» **Work task**
Reproduce the data below word for word.

» **Material for the task**
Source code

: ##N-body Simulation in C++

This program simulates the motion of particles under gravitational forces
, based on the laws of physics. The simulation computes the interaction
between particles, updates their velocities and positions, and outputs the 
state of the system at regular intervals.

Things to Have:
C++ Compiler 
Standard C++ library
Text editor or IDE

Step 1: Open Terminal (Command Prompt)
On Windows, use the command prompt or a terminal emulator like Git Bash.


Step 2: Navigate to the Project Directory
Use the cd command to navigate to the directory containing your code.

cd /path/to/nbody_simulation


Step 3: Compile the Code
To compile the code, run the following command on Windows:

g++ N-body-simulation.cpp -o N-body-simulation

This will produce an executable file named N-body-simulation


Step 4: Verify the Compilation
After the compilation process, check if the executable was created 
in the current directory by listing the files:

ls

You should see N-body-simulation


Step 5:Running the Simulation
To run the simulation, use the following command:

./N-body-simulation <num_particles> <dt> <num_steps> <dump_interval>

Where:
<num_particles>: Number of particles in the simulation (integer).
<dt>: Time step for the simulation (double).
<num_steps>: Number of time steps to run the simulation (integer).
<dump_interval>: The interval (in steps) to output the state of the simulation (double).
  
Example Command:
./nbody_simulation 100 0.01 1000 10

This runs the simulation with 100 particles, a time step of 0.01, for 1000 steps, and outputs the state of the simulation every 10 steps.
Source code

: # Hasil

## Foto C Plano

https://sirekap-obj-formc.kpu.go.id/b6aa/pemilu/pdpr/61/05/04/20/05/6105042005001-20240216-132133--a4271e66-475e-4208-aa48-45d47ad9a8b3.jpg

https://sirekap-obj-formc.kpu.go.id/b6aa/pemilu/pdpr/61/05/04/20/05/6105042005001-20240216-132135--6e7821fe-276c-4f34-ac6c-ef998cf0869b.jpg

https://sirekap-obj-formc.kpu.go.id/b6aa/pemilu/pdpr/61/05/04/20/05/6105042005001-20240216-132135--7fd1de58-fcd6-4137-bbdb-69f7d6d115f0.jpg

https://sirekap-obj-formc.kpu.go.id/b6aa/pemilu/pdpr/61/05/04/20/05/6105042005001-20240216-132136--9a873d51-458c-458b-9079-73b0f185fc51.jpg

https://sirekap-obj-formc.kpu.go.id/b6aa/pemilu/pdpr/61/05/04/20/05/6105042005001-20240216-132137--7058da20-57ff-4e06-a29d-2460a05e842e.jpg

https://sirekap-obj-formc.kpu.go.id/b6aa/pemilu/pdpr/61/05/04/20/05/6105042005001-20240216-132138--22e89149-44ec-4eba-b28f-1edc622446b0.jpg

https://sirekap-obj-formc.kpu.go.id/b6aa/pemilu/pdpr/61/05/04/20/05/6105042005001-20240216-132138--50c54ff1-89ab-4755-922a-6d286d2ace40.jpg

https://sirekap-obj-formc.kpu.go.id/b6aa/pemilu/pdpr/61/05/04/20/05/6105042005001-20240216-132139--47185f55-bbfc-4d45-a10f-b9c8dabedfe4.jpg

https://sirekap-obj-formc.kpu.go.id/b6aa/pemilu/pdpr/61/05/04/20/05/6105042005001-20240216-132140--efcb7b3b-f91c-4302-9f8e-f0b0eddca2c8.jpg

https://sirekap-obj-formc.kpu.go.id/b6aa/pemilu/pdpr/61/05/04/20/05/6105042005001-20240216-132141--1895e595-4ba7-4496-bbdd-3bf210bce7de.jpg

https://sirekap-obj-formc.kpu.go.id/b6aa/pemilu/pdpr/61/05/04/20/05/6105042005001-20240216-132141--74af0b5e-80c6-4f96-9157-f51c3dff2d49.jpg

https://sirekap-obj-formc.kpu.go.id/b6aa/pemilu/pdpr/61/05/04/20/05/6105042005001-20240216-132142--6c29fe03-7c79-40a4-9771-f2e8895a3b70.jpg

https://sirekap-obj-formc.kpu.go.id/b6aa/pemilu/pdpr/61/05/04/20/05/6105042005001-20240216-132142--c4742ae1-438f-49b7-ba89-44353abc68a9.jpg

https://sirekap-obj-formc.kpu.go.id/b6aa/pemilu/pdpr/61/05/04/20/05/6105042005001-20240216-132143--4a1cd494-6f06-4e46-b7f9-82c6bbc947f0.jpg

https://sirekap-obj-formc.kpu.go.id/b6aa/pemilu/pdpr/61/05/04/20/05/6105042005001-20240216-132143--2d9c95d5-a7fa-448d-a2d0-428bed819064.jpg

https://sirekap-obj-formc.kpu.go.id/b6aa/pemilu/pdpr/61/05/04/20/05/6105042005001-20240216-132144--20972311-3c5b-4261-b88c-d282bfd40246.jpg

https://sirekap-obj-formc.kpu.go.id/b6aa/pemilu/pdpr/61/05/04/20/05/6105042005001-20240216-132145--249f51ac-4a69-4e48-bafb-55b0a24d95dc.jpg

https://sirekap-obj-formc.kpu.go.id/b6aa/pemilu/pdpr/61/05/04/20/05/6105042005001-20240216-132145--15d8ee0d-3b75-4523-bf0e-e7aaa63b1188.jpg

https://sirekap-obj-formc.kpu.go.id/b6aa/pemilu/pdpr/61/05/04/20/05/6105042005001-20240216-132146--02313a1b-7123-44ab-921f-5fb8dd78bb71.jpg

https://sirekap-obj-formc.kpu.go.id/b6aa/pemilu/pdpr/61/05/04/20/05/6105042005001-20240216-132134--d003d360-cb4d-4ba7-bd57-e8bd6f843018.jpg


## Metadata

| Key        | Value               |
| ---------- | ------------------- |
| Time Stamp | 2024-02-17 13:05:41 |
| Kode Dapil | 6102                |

» **Answer to the exercise**
Source code

: ##N-body Simulation in C++

This program simulates the motion of particles under gravitational forces
, based on the laws of physics. The simulation computes the interaction
between particles, updates their velocities and positions, and outputs the 
state of the system at regular intervals.

Things to Have:
C++ Compiler 
Standard C++ library
Text editor or IDE

Step 1: Open Terminal (Command Prompt)
On Windows, use the command prompt or a terminal emulator like Git Bash.


Step 2: Navigate to the Project Directory
Use the cd command to navigate to the directory containing your code.

cd /path/to/nbody_simulation


Step 3: Compile the Code
To compile the code, run the following command on Windows:

g++ N-body-simulation.cpp -o N-body-simulation

This will produce an executable file named N-body-simulation


Step 4: Verify the Compilation
After the compilation process, check if the executable was created 
in the current directory by listing the files:

ls

You should see N-body-simulation


Step 5:Running the Simulation
To run the simulation, use the following command:

./N-body-simulation <num_particles> <dt> <num_steps> <dump_interval>

Where:
<num_particles>: Number of particles in the simulation (integer).
<dt>: Time step for the simulation (double).
<num_steps>: Number of time steps to run the simulation (integer).
<dump_interval>: The interval (in steps) to output the state of the simulation (double).
  
Example Command:
./nbody_simulation 100 0.01 1000 10

This runs the simulation with 100 particles, a time step of 0.01, for 1000 steps, and outputs the state of the simulation every 10 steps.
Source code

: # Hasil

## Foto C Plano

https://sirekap-obj-formc.kpu.go.id/b6aa/pemilu/pdpr/61/05/04/20/05/6105042005001-20240216-132133--a4271e66-475e-4208-aa48-45d47ad9a8b3.jpg

https://sirekap-obj-formc.kpu.go.id/b6aa/pemilu/pdpr/61/05/04/20/05/6105042005001-20240216-132135--6e7821fe-276c-4f34-ac6c-ef998cf0869b.jpg

https://sirekap-obj-formc.kpu.go.id/b6aa/pemilu/pdpr/61/05/04/20/05/6105042005001-20240216-132135--7fd1de58-fcd6-4137-bbdb-69f7d6d115f0.jpg

https://sirekap-obj-formc.kpu.go.id/b6aa/pemilu/pdpr/61/05/04/20/05/6105042005001-20240216-132136--9a873d51-458c-458b-9079-73b0f185fc51.jpg

https://sirekap-obj-formc.kpu.go.id/b6aa/pemilu/pdpr/61/05/04/20/05/6105042005001-20240216-132137--7058da20-57ff-4e06-a29d-2460a05e842e.jpg

https://sirekap-obj-formc.kpu.go.id/b6aa/pemilu/pdpr/61/05/04/20/05/6105042005001-20240216-132138--22e89149-44ec-4eba-b28f-1edc622446b0.jpg

https://sirekap-obj-formc.kpu.go.id/b6aa/pemilu/pdpr/61/05/04/20/05/6105042005001-20240216-132138--50c54ff1-89ab-4755-922a-6d286d2ace40.jpg

https://sirekap-obj-formc.kpu.go.id/b6aa/pemilu/pdpr/61/05/04/20/05/6105042005001-20240216-132139--47185f55-bbfc-4d45-a10f-b9c8dabedfe4.jpg

https://sirekap-obj-formc.kpu.go.id/b6aa/pemilu/pdpr/61/05/04/20/05/6105042005001-20240216-132140--efcb7b3b-f91c-4302-9f8e-f0b0eddca2c8.jpg

https://sirekap-obj-formc.kpu.go.id/b6aa/pemilu/pdpr/61/05/04/20/05/6105042005001-20240216-132141--1895e595-4ba7-4496-bbdd-3bf210bce7de.jpg

https://sirekap-obj-formc.kpu.go.id/b6aa/pemilu/pdpr/61/05/04/20/05/6105042005001-20240216-132141--74af0b5e-80c6-4f96-9157-f51c3dff2d49.jpg

https://sirekap-obj-formc.kpu.go.id/b6aa/pemilu/pdpr/61/05/04/20/05/6105042005001-20240216-132142--6c29fe03-7c79-40a4-9771-f2e8895a3b70.jpg

https://sirekap-obj-formc.kpu.go.id/b6aa/pemilu/pdpr/61/05/04/20/05/6105042005001-20240216-132142--c4742ae1-438f-49b7-ba89-44353abc68a9.jpg

https://sirekap-obj-formc.kpu.go.id/b6aa/pemilu/pdpr/61/05/04/20/05/6105042005001-20240216-132143--4a1cd494-6f06-4e46-b7f9-82c6bbc947f0.jpg

https://sirekap-obj-formc.kpu.go.id/b6aa/pemilu/pdpr/61/05/04/20/05/6105042005001-20240216-132143--2d9c95d5-a7fa-448d-a2d0-428bed819064.jpg

https://sirekap-obj-formc.kpu.go.id/b6aa/pemilu/pdpr/61/05/04/20/05/6105042005001-20240216-132144--20972311-3c5b-4261-b88c-d282bfd40246.jpg

https://sirekap-obj-formc.kpu.go.id/b6aa/pemilu/pdpr/61/05/04/20/05/6105042005001-20240216-132145--249f51ac-4a69-4e48-bafb-55b0a24d95dc.jpg

https://sirekap-obj-formc.kpu.go.id/b6aa/pemilu/pdpr/61/05/04/20/05/6105042005001-20240216-132145--15d8ee0d-3b75-4523-bf0e-e7aaa63b1188.jpg

https://sirekap-obj-formc.kpu.go.id/b6aa/pemilu/pdpr/61/05/04/20/05/6105042005001-20240216-132146--02313a1b-7123-44ab-921f-5fb8dd78bb71.jpg

https://sirekap-obj-formc.kpu.go.id/b6aa/pemilu/pdpr/61/05/04/20/05/6105042005001-20240216-132134--d003d360-cb4d-4ba7-bd57-e8bd6f843018.jpg


## Metadata

| Key        | Value               |
| ---------- | ------------------- |
| Time Stamp | 2024-02-17 13:05:41 |
| Kode Dapil | 6102                |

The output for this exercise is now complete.